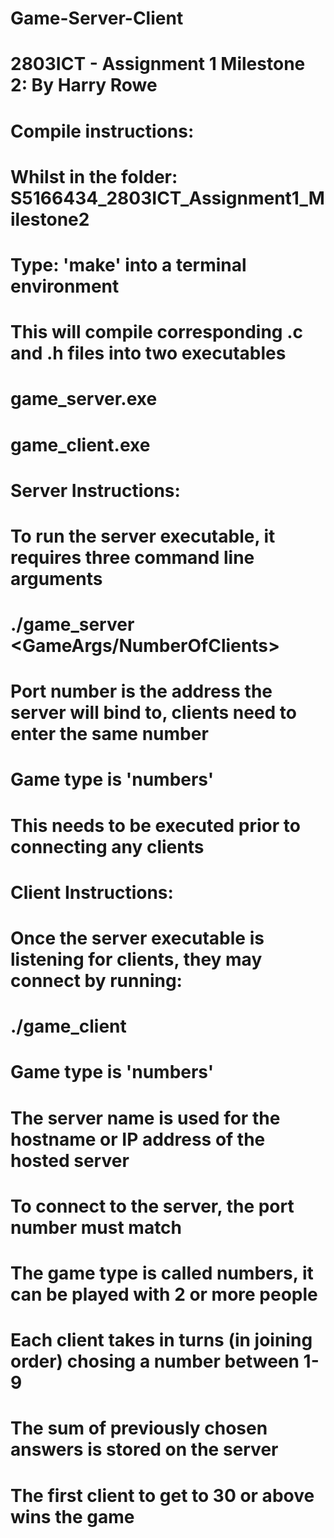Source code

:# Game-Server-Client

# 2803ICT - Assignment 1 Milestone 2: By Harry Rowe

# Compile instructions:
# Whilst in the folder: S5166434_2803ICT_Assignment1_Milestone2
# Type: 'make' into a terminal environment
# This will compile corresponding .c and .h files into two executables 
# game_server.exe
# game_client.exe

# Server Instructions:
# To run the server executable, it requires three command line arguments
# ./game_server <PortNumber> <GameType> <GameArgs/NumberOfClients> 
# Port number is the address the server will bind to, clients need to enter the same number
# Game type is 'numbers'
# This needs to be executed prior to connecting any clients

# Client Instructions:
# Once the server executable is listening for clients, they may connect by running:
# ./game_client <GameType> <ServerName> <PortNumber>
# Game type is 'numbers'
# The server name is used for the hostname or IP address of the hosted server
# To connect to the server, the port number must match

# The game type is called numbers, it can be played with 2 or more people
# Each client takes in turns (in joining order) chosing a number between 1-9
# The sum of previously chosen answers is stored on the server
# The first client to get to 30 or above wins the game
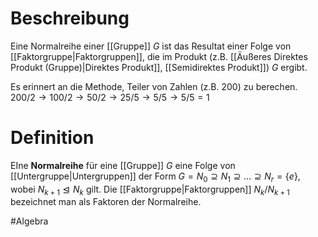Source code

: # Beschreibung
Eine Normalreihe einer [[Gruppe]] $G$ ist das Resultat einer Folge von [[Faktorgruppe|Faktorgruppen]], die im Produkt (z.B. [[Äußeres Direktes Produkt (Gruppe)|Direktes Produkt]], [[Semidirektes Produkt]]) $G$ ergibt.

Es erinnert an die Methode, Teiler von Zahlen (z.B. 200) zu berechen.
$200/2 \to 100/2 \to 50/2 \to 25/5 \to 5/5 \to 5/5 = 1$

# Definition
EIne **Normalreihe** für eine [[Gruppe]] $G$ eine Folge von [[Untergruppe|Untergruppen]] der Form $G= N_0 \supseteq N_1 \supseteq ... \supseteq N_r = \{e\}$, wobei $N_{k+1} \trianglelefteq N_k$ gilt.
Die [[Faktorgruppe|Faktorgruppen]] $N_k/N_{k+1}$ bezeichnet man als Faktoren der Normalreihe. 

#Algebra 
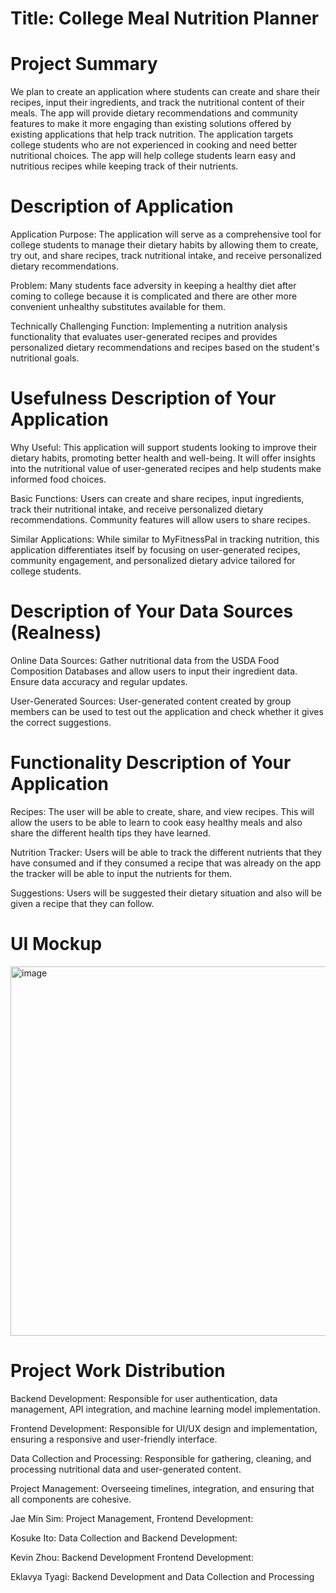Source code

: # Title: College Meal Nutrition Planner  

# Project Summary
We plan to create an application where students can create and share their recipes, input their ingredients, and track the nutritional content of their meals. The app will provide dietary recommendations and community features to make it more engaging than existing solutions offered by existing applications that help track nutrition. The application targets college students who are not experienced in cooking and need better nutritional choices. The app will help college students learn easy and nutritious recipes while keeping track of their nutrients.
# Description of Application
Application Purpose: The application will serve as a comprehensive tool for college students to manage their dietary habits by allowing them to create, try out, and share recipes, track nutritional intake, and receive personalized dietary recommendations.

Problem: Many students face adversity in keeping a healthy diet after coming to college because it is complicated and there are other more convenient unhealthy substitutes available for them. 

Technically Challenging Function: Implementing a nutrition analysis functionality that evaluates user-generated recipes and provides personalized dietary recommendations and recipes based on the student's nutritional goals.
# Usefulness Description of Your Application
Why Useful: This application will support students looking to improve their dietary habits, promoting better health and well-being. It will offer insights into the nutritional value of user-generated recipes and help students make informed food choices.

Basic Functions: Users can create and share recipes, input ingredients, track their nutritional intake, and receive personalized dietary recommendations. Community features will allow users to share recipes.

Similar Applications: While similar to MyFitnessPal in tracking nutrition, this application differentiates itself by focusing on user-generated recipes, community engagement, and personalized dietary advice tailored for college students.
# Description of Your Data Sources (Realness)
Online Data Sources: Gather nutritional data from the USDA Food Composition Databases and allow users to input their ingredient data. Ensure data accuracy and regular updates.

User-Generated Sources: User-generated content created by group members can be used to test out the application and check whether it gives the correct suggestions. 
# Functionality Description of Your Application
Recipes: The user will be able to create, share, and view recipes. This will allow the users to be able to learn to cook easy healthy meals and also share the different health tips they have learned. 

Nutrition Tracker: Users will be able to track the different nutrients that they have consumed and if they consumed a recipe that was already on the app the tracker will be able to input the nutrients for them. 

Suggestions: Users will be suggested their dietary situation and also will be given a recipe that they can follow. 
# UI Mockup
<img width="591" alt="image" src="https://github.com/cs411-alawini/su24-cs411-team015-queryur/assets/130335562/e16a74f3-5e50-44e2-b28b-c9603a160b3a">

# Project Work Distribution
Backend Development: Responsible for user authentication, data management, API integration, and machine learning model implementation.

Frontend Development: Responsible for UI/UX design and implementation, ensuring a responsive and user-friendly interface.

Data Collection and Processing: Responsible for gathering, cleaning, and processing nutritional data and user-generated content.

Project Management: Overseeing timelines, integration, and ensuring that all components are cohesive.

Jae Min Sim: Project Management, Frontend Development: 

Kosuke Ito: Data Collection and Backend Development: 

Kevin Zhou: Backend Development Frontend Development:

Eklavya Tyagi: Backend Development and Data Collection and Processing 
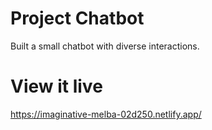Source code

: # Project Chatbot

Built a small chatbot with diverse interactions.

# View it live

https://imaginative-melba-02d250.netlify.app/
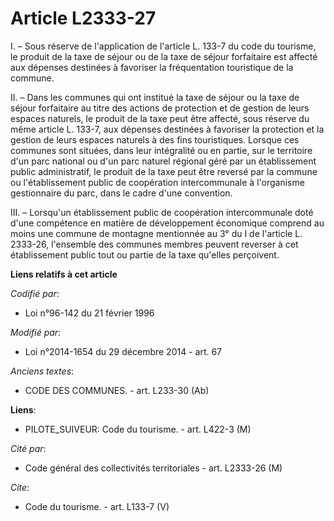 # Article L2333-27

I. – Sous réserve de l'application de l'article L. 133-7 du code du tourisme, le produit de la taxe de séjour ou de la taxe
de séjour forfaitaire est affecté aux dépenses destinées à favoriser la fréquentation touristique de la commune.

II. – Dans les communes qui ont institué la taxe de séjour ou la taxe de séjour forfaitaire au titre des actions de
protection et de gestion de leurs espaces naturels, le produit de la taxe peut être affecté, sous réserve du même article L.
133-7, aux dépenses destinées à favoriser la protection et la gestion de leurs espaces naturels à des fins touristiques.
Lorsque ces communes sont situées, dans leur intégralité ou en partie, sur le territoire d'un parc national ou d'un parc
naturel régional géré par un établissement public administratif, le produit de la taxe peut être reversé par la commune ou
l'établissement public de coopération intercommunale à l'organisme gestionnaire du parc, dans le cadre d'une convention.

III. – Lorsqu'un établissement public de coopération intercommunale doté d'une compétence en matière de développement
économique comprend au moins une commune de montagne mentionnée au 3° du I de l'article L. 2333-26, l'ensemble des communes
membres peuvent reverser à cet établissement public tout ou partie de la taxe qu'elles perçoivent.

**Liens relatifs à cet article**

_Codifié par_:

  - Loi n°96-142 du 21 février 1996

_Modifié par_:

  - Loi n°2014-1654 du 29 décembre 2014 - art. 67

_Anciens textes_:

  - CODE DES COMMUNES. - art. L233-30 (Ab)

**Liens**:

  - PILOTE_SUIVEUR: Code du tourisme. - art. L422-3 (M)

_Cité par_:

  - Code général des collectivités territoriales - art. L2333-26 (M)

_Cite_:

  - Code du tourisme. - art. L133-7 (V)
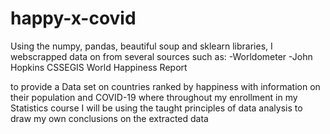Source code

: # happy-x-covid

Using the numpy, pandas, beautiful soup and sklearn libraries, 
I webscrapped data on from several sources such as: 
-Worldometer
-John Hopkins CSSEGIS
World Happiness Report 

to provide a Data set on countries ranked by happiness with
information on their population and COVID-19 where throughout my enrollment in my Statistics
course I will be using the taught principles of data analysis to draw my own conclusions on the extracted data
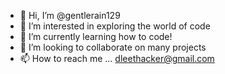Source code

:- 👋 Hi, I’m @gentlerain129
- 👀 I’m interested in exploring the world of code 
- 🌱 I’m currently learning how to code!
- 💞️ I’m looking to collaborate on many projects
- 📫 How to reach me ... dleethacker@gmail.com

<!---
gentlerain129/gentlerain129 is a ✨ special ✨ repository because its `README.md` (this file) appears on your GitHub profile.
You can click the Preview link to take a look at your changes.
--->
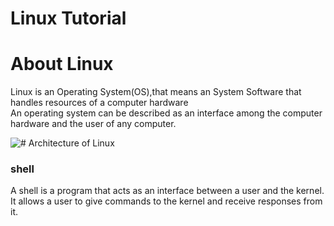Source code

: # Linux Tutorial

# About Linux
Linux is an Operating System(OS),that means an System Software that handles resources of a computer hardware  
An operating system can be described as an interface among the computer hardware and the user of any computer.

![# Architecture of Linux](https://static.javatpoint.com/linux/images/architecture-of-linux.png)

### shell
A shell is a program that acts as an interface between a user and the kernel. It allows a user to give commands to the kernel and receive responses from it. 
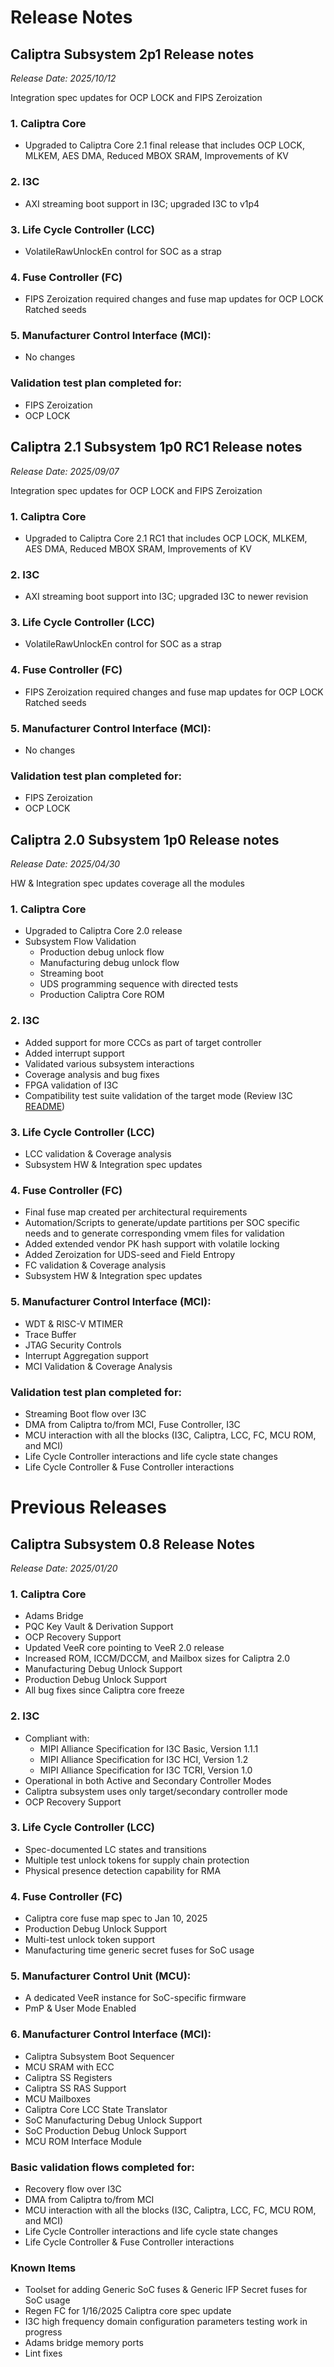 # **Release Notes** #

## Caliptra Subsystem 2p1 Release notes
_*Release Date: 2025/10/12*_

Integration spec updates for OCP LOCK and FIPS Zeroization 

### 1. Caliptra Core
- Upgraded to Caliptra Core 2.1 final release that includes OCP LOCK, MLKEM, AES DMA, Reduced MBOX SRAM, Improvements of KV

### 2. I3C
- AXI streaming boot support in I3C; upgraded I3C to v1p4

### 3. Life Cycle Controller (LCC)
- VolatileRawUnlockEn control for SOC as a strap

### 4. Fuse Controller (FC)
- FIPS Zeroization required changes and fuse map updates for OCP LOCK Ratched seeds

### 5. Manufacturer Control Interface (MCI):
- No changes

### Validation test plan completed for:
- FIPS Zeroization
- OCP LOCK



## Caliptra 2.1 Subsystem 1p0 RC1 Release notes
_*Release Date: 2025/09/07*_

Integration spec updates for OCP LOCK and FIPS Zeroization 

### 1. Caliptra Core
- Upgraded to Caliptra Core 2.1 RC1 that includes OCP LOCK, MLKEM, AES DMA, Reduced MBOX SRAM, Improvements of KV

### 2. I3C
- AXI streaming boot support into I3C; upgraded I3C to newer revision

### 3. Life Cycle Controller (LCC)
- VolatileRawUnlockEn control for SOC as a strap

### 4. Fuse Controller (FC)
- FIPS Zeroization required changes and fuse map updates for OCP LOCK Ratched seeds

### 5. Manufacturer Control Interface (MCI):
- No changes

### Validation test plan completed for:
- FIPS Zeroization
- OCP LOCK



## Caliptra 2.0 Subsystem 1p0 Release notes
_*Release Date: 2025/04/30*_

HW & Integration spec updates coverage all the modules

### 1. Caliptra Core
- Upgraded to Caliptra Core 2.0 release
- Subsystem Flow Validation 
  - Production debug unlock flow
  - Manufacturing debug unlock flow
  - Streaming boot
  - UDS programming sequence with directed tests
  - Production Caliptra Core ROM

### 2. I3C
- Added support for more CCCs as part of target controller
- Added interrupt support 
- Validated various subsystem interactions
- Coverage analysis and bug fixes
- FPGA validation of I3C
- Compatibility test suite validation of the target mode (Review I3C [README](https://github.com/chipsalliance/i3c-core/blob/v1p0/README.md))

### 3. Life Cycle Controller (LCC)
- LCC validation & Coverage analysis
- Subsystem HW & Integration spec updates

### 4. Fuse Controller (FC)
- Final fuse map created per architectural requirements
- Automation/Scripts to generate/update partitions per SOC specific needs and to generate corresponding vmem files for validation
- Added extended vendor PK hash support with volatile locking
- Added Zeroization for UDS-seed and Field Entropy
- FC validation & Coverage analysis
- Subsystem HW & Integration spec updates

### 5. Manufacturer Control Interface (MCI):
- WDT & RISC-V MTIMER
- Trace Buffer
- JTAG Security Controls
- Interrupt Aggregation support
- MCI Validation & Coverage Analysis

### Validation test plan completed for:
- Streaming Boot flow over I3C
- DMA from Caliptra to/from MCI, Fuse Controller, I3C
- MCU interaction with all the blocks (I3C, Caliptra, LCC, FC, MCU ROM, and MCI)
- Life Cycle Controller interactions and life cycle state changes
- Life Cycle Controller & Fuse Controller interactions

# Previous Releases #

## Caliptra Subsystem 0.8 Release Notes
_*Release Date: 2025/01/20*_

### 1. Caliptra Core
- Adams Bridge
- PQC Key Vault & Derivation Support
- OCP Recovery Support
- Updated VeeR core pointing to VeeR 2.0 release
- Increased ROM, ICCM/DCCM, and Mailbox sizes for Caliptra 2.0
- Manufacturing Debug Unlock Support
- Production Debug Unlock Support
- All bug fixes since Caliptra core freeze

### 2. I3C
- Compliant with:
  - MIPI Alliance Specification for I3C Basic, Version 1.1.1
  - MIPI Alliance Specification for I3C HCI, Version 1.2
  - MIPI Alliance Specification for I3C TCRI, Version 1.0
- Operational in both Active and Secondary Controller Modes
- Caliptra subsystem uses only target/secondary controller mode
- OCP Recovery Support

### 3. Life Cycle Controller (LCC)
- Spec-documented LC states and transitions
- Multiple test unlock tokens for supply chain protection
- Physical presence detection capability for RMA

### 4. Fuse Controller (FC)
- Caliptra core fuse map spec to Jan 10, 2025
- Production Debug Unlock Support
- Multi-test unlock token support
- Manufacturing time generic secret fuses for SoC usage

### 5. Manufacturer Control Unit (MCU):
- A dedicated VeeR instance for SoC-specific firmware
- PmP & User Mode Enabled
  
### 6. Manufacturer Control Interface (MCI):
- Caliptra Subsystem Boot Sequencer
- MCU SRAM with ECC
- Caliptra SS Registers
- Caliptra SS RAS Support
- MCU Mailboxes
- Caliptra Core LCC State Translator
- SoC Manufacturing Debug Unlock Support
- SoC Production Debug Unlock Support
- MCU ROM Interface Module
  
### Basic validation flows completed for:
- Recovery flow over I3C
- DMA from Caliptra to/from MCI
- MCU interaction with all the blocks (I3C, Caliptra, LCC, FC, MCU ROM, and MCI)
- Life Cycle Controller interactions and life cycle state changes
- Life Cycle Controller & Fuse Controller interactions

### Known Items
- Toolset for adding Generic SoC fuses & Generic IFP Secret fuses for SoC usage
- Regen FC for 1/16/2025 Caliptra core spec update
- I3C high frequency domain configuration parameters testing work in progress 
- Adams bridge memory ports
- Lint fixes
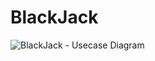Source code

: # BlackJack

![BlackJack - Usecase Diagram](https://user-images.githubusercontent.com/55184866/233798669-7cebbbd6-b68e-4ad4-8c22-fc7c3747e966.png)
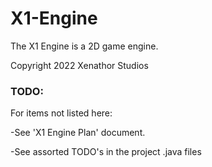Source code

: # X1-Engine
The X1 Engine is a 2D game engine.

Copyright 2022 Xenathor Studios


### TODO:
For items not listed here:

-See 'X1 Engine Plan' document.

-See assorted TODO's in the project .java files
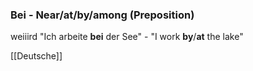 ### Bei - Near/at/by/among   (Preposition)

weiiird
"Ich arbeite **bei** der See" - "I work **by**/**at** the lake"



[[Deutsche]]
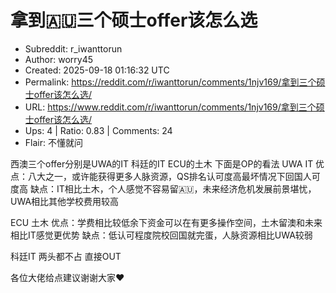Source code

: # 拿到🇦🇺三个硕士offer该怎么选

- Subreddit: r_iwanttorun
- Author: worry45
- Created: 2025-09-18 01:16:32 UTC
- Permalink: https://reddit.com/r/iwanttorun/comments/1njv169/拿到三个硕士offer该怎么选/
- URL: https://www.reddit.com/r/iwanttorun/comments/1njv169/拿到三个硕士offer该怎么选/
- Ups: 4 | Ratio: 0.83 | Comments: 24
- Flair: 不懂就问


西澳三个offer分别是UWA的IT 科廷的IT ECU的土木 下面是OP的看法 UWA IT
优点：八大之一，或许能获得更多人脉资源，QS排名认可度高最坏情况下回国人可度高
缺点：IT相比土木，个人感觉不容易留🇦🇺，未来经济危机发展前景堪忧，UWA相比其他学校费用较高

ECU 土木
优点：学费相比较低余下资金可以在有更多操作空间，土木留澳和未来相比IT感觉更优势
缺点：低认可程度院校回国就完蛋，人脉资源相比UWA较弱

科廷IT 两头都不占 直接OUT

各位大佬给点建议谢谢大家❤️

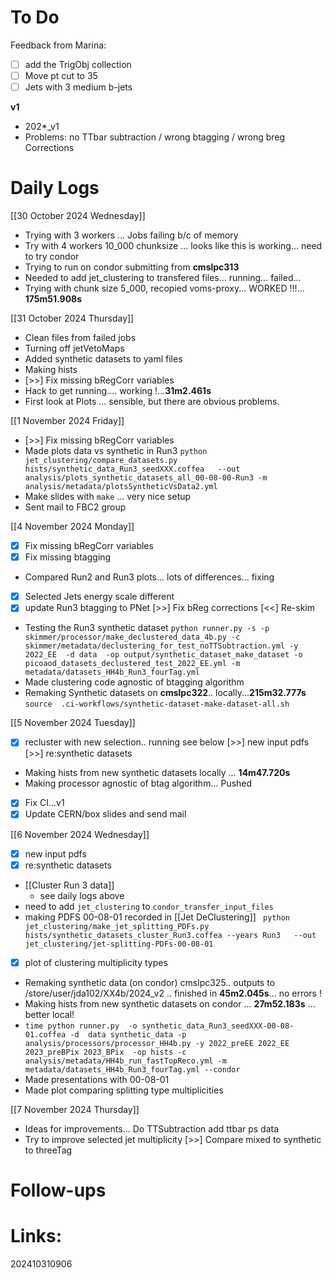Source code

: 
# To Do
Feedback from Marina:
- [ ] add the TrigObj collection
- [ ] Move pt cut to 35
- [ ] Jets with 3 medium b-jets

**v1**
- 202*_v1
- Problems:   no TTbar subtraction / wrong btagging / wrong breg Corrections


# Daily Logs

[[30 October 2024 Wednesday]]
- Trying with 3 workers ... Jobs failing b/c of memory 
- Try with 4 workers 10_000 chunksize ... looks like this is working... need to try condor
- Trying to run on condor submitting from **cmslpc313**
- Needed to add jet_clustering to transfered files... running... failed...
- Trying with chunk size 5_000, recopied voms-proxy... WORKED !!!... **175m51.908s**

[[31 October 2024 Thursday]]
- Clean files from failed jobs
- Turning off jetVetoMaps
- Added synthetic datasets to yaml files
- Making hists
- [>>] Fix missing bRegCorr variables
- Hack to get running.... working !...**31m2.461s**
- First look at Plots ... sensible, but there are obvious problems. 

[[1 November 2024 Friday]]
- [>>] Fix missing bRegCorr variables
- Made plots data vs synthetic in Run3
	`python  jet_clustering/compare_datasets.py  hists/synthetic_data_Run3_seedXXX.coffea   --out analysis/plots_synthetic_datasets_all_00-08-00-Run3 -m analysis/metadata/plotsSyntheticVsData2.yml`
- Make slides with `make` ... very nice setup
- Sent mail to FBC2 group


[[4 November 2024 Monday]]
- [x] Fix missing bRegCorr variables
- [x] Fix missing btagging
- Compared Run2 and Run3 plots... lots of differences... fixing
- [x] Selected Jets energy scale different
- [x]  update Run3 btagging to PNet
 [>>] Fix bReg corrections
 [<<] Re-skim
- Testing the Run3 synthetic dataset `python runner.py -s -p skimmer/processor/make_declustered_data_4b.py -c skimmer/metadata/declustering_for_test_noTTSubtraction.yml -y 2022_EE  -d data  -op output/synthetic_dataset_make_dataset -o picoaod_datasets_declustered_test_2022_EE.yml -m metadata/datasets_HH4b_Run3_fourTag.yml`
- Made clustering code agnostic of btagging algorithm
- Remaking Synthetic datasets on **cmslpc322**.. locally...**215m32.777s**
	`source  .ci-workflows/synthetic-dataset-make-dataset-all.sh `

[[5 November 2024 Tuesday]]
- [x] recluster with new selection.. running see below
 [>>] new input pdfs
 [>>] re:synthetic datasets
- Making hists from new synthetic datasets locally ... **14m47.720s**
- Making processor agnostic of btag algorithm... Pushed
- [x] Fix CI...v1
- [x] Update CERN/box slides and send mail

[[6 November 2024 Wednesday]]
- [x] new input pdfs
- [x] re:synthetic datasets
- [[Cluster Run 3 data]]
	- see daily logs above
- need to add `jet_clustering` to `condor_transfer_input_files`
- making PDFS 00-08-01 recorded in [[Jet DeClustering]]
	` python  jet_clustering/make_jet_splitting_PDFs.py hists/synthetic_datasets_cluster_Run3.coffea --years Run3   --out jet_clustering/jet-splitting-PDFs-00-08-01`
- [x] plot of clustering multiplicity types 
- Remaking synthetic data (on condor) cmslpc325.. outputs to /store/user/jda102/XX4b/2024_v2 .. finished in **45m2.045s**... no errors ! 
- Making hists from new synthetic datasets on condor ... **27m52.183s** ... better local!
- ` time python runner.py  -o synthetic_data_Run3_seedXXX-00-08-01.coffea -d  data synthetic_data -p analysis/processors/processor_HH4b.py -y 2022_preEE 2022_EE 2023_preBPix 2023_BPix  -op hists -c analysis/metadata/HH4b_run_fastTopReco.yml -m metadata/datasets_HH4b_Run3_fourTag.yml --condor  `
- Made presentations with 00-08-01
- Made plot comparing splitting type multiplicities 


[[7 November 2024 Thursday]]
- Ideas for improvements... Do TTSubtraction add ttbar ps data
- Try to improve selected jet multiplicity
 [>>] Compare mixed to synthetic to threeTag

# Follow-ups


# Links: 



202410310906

- TASK TO COMPLETE:
Word for word, restate the lines of the listing above starting at the line with "- [ ] Move pt cut to 35" and ending at the line with "- Turning off jetVetoMaps", and nothing outside them.

- TASK RESULT:
- [ ] Move pt cut to 35
- [ ] Jets with 3 medium b-jets

**v1**
- 202*_v1
- Problems:   no TTbar subtraction / wrong btagging / wrong breg Corrections


# Daily Logs

[[30 October 2024 Wednesday]]
- Trying with 3 workers ... Jobs failing b/c of memory 
- Try with 4 workers 10_000 chunksize ... looks like this is working... need to try condor
- Trying to run on condor submitting from **cmslpc313**
- Needed to add jet_clustering to transfered files... running... failed...
- Trying with chunk size 5_000, recopied voms-proxy... WORKED !!!... **175m51.908s**

[[31 October 2024 Thursday]]
- Clean files from failed jobs
- Turning off jetVetoMaps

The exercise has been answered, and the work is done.